Zu der Corona-konform "hybriden" Tagung kamen so rund 80 Personen aus kommunalen Verwaltungen und Moscheegemeinden, aber auch von Vereinen, Initiativen und Organisationen der Zivilgesellschaft auf muslimischer wie nicht-muslimischer Seite zusammen. Mit Vorträgen und in moderierten Panel- und Podiumsdiskussionen widmeten sich die Teilnehmerinnen und Teilnehmer dem intensiven und offenen Austausch über Möglichkeiten, Handlungsoptionen und Herausforderungen, die sich in der kommunalen Kooperation mit muslimischen Gemeinden ergeben.
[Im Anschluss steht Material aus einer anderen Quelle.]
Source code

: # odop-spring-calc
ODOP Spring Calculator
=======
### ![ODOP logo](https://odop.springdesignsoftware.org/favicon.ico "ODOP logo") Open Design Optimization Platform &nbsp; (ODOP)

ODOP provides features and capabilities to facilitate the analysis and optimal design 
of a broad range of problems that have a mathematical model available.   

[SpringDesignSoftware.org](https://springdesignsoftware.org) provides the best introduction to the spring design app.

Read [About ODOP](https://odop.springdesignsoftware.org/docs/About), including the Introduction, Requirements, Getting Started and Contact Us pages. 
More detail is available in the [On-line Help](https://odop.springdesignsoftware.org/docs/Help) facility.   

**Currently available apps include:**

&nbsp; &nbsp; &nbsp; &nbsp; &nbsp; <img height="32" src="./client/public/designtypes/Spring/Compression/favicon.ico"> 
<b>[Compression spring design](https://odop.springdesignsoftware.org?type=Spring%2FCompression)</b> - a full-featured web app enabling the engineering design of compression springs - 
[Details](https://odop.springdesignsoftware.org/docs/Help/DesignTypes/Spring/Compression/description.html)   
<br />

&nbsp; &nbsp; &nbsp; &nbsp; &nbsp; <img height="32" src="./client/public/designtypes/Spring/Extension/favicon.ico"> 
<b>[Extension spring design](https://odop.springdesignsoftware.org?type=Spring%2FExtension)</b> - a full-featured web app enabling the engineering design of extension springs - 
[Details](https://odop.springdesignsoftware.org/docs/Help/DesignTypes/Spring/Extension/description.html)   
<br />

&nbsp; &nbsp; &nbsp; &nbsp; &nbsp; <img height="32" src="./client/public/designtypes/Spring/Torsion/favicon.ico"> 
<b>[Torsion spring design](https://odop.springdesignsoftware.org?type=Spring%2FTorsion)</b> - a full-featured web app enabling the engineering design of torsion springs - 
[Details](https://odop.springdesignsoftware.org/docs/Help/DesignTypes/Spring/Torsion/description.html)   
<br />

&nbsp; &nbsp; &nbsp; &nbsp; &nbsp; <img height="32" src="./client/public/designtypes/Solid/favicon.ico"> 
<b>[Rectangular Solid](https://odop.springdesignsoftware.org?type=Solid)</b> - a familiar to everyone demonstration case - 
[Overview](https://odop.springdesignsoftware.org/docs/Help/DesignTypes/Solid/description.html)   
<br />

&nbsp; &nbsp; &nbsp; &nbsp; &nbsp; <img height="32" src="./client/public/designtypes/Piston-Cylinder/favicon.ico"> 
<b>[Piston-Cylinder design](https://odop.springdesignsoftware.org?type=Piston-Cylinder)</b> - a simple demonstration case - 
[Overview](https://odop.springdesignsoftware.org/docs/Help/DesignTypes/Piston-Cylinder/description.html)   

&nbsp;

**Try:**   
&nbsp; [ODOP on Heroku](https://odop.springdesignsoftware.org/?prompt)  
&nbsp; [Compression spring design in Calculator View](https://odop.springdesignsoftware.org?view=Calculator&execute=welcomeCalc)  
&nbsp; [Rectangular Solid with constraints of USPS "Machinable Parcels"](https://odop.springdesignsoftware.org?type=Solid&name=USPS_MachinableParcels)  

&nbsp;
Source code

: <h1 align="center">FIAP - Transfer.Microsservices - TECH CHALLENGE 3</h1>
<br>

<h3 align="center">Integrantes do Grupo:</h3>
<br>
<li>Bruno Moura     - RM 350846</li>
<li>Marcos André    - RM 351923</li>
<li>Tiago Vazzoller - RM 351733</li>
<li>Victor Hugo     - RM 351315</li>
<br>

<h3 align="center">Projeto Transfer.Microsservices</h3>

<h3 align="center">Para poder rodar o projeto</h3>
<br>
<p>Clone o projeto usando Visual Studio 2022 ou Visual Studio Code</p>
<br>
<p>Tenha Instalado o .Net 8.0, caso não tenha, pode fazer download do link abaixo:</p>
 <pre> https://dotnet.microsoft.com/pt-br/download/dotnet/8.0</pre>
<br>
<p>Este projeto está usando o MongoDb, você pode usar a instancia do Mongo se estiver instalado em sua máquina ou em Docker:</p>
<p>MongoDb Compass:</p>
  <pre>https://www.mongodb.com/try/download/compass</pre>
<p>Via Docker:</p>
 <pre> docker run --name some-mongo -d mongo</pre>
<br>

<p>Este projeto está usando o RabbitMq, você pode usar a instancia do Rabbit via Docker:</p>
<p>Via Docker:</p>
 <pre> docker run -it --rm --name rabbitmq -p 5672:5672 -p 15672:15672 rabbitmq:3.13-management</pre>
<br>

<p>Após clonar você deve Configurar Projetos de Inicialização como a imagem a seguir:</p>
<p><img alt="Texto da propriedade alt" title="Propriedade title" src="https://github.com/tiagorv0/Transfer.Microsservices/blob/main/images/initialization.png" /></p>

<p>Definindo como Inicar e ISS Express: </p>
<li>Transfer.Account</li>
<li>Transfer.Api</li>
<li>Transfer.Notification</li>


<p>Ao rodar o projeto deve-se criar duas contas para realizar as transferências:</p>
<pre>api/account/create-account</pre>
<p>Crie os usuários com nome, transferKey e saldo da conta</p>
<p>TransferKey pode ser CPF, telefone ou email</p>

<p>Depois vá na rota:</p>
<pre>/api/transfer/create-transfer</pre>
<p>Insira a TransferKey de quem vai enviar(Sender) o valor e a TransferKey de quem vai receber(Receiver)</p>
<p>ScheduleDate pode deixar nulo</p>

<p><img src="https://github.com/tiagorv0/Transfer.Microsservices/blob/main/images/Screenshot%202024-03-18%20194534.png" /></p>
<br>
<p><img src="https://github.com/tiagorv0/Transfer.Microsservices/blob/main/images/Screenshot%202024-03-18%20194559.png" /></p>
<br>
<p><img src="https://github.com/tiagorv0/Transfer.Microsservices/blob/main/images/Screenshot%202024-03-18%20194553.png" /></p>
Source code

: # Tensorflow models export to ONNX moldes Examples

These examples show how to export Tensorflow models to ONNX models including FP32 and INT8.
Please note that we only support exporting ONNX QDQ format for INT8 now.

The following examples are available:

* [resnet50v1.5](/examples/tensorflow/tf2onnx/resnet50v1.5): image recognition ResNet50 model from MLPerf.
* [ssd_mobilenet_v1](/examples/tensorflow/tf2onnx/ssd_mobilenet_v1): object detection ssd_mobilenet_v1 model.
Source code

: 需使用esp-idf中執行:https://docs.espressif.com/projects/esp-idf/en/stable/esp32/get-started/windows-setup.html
Kommunen als Brückenbauer und Türöffner

Martin Lauterbach, im BAMF Leiter der für Grundsatzfragen der Integration und Integrationsmaßnahmen zuständigen Gruppe, betonte zu Beginn der Tagung die Schlüsselfunktion, die den kommunalen Verwaltungen in ihrem Wirken als Ansprechpartner, Brückenbauer und Türöffner für die muslimischen Gemeinden zukomme. Hierbei spielten, so Lauterbach, die Integrationsbeauftragten eine herausgehobene Rolle. Zugleich müssten sich aber auch andere Arbeitseinheiten ihrer Bedeutung und Verantwortung in diesem Bereich bewusst sein – und Verwaltungsabläufe sowie Organisationsstrukturen daraufhin abstimmen.

Muslimische Gemeinden als wichtige kommunale Akteure

Dass die entscheidenden Berührungspunkte, Kontakte und Austauschprozesse dezentral im jeweiligen direkten lokalen Umfeld liegen, entstehen und ablaufen, wurde während der Veranstaltung immer wieder hervorgehoben und bestätigt. Dabei wurden muslimische Gemeinden als Orte beschrieben und gewürdigt, die nicht nur Stätten des Gebets sind und Dienstleistungen im Bereich Seelsorge und Wohlfahrt bieten, sondern gerade auch "emotionale Heimstatt" und insofern "ganzheitlich" zentrale soziale Akteure in ihren Nachbarschaften sind. Zugleich wurde wiederholt betont und an Beispielen geschildert, welchen unfreiwilligen Beschränkungen diese Rolle und Arbeit durch begrenzte finanzielle Mittel, die hauptsächlich ehrenamtliche Organisation und damit einhergehend oft fehlende professionelle Strukturen unterliegen.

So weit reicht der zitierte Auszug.